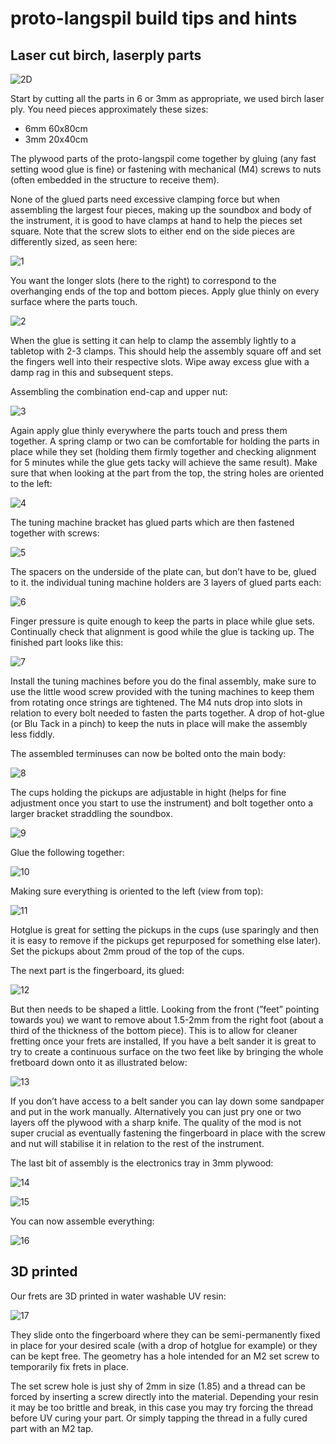# proto-langspil build tips and hints

## Laser cut birch, laserply parts
![2D](/hardware/assets/2Dlangspil.png)

Start by cutting all the parts in 6 or 3mm as appropriate, we used birch laser ply. You need pieces  approximately these sizes:
  + 6mm 60x80cm
  + 3mm 20x40cm

The plywood parts of the proto-langspil come together by gluing (any fast setting wood glue is fine) or fastening with mechanical (M4) screws to nuts (often embedded in the structure to receive them).

None of the glued parts need excessive clamping force but when assembling the largest four pieces, making up the soundbox and body of the instrument, it is good to have clamps at hand to help the pieces set square. Note that the screw slots to either end on the side pieces are differently sized, as seen here:

![1](/hardware/assets/build1.png)

You want the longer slots (here to the right) to correspond to the overhanging ends of the top and bottom pieces. Apply glue thinly on every surface where the parts touch.

![2](/hardware/assets/build2.png)

When the glue is setting it can help to clamp the assembly lightly to a tabletop with 2-3 clamps. This should help the assembly square off and set the fingers well into their respective slots. Wipe away excess glue with a damp rag in this and subsequent steps.

Assembling the combination end-cap and upper nut:

![3](/hardware/assets/build3.png)

Again apply glue thinly everywhere the parts touch and press them together. A spring clamp or two can be comfortable for holding the parts in place while they set (holding them firmly together and checking alignment for 5 minutes while the glue gets tacky will achieve the same result). Make sure that when looking at the part from the top, the string holes are oriented to the left:

![4](/hardware/assets/build4.png)

The tuning machine bracket has glued parts which are then fastened together with screws:

![5](/hardware/assets/build5.png)

The spacers on the underside of the plate can, but don’t have to be, glued to it. the individual tuning machine holders are 3 layers of glued parts each:

![6](/hardware/assets/build6.png)

Finger pressure is quite enough to keep the parts in place while glue sets. Continually check that alignment is good while the glue is tacking up. The finished part looks like this:

![7](/hardware/assets/build7.png)

Install the tuning machines before you do the final assembly, make sure to use the little wood screw provided with the tuning machines to keep them from rotating once strings are tightened. The M4 nuts drop into slots in relation to every bolt needed to fasten the parts together. A drop of hot-glue (or Blu Tack in a pinch) to keep the nuts in place will make the assembly less fiddly.

The assembled terminuses can now be bolted onto the main body:

![8](/hardware/assets/build8.png)

The cups holding the pickups are adjustable in hight (helps for fine adjustment once you start to use the instrument) and bolt together onto a larger bracket straddling the soundbox.

![9](/hardware/assets/build9.png)

Glue the following together:

![10](/hardware/assets/build10.png)

Making sure everything is oriented to the left (view from top):

![11](/hardware/assets/build11.png)

Hotglue is great for setting the pickups in the cups (use sparingly and then it is easy to remove if the pickups get repurposed for something else later). Set the pickups about 2mm proud of the top of the cups.

The next part is the fingerboard, its glued:

![12](/hardware/assets/build12.png)

But then needs to be shaped a little. Looking from the front (”feet” pointing towards you) we want to remove about 1.5-2mm from the right foot (about a third of the thickness of the bottom piece). This is to allow for cleaner fretting once your frets are installed, If you have a belt sander it is great to try to create a continuous surface on the two feet like by bringing the whole fretboard down onto it as illustrated below:

![13](/hardware/assets/build13.png)

If you don’t have access to a belt sander you can lay down some sandpaper and put in the work manually. Alternatively you can just pry one or two layers off the plywood with a sharp knife. The quality of the mod is not super crucial as eventually fastening the fingerboard in place with the screw and nut will stabilise it in relation to the rest of the instrument.

The last bit of assembly is the electronics tray in 3mm plywood:

![14](/hardware/assets/build14.png)

![15](/hardware/assets/build15.png)

You can now assemble everything:

![16](/hardware/assets/build16.png)

## 3D printed
Our frets are 3D printed in water washable UV resin:

![17](/hardware/assets/build17.png)

They slide onto the fingerboard where they can be semi-permanently fixed in place for your desired scale (with a drop of hotglue for example) or they can be kept free. The geometry has a hole intended for an M2 set screw to temporarily fix frets in place.

The set screw hole is just shy of 2mm in size (1.85) and a thread can be forced by inserting a screw directly into the material. Depending your resin it may be too brittle and break, in this case you may try forcing the thread before UV curing your part. Or simply tapping the thread in a fully cured part with an M2 tap.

**Exercise requirements**
Above are some records; copy exactly the lines from the one with "You want the" through the one with "Finger pressure is", both included, and no others.

**Response box**
You want the longer slots (here to the right) to correspond to the overhanging ends of the top and bottom pieces. Apply glue thinly on every surface where the parts touch.

![2](/hardware/assets/build2.png)

When the glue is setting it can help to clamp the assembly lightly to a tabletop with 2-3 clamps. This should help the assembly square off and set the fingers well into their respective slots. Wipe away excess glue with a damp rag in this and subsequent steps.

Assembling the combination end-cap and upper nut:

![3](/hardware/assets/build3.png)

Again apply glue thinly everywhere the parts touch and press them together. A spring clamp or two can be comfortable for holding the parts in place while they set (holding them firmly together and checking alignment for 5 minutes while the glue gets tacky will achieve the same result). Make sure that when looking at the part from the top, the string holes are oriented to the left:

![4](/hardware/assets/build4.png)

The tuning machine bracket has glued parts which are then fastened together with screws:

![5](/hardware/assets/build5.png)

The spacers on the underside of the plate can, but don’t have to be, glued to it. the individual tuning machine holders are 3 layers of glued parts each:

![6](/hardware/assets/build6.png)

Finger pressure is quite enough to keep the parts in place while glue sets. Continually check that alignment is good while the glue is tacking up. The finished part looks like this:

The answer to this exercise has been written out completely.